What the 34-year-old prince had initially sought was a $2-trillion valuation for Aramco and the sale of up to 5% of the company — on an international stock exchange as well as the Saudi market — that could raise $100 billion.

Instead, potential buyers outside Saudi Arabia thought his $2-trillion valuation was too high. With the gains made on Tadawul and a strong local push, the company moves closer to clinching that $2-trillion mark without even listing internationally.

Less than a quarter of institutional investment generated in the IPO, or 23%, was raised from non-Saudi investors, according to lead advisor Samba Capital.

Saudi companies and government institutions raised 51% of the overall demand, with public and private funds contributing to the remaining 26%, Samba Capital said.

“They have had to launch the IPO on their own stock exchange as the valuation was unlikely to be achieved elsewhere,” said John Colley, associate dean at Warwick Business School in the U.K.


He said the surging price on launch suggests that buying may be from those affiliated with the crown prince.

In the lead-up to the flotation, there had been a strong push for Saudis, including princes and businessmen, to contribute to what’s seen locally as a moment of national pride, and even duty.

A brief ceremony as trading started Wednesday saw a countdown in Arabic, the sounding of a bell, a light show with music and applause all around. At the celebration at the Fairmont hotel in Riyadh, Aramco Chairman Yasir Rumayyan described the sale as “a proud and historic moment for Saudi Aramco and our majority shareholder, the kingdom.” He said it demonstrates further significant progress toward Saudi Arabia’s transformation and economic growth.

Aramco, which has exclusive rights to produce and sell the kingdom’s energy reserves, was founded in 1933 with America’s Standard Oil Co. before becoming fully owned by Saudi Arabia four decades ago.

Strong demand for Aramco’s stock has so far been mostly generated by Saudi funds, rather than the wider net of international investors the crown prince’s economic diversification plan may need to succeed.

The sale of Aramco is a step toward raising new streams of capital for the government’s Public Investment Fund, but it is only part of a much larger transformation needed to move the economy away from reliance on oil exports for revenue.

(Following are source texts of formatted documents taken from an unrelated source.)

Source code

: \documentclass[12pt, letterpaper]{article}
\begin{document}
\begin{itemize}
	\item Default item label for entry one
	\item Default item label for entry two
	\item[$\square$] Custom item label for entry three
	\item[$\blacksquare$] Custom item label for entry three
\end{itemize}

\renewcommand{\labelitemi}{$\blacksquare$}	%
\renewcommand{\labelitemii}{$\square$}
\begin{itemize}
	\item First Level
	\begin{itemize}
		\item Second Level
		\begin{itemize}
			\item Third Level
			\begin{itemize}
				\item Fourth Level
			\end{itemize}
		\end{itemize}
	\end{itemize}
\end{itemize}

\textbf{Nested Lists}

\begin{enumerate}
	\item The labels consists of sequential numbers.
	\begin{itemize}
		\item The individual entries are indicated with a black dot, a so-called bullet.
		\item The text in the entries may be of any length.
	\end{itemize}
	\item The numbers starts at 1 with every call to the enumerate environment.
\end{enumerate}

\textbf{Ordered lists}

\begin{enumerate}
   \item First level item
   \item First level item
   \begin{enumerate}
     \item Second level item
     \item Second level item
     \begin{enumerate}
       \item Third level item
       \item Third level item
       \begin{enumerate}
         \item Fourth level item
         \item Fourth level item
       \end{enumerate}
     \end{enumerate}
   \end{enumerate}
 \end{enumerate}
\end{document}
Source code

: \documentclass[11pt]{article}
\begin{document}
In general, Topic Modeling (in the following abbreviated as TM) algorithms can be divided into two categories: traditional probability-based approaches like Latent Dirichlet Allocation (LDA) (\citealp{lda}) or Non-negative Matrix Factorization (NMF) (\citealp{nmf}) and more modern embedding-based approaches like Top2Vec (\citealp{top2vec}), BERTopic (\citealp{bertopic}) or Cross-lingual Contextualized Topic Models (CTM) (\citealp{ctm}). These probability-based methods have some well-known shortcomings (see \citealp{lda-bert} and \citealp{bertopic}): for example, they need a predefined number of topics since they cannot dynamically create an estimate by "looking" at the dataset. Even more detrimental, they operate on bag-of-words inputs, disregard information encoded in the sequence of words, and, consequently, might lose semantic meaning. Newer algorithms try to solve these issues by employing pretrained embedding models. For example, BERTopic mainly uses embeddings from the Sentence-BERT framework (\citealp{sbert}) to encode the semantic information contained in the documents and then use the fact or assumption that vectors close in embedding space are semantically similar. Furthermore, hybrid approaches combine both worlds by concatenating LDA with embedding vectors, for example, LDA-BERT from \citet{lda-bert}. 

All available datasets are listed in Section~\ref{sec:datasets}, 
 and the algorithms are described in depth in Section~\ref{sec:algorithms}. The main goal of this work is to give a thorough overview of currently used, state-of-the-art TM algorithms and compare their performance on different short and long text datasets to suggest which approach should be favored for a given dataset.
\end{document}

Zachary Cefaratti, chief executive of Dalma Capital, which invested in Aramco through funds, said he anticipates the company could as early as Thursday become the first in the world valued at over $2 trillion if another day‘s worth of 10% gains are met.

To encourage Saudi citizens to buy and keep hold of Aramco stock, the company says it will pay a dividend of at least $75 billion in 2020. Individual Saudi investors who hold their shares for six months from the first day of trading can also receive up to 100 bonus shares, or one for every 10 held.

The government additionally encouraged Saudis by making it easier to access credit for stock purchases.

The result was that just over 5 million individuals, nearly all of them Saudi nationals out of a population of around 20 million citizens, generated subscriptions of $13 billion.

With oil prices hovering around $63 a barrel, the kingdom needs a break-even oil price of $87 a barrel to balance its budget and climb out of the deficit, according to Monica Malik, chief economist at Abu Dhabi Commercial Bank.

One of the biggest expenditures is government salaries for the millions of Saudis that work in the public sector.


Aramco’s flotation could help generate billions of dollars in capital to invest in job-creating projects that benefit private businesses and keep unemployment from rising beyond current levels of roughly 12%.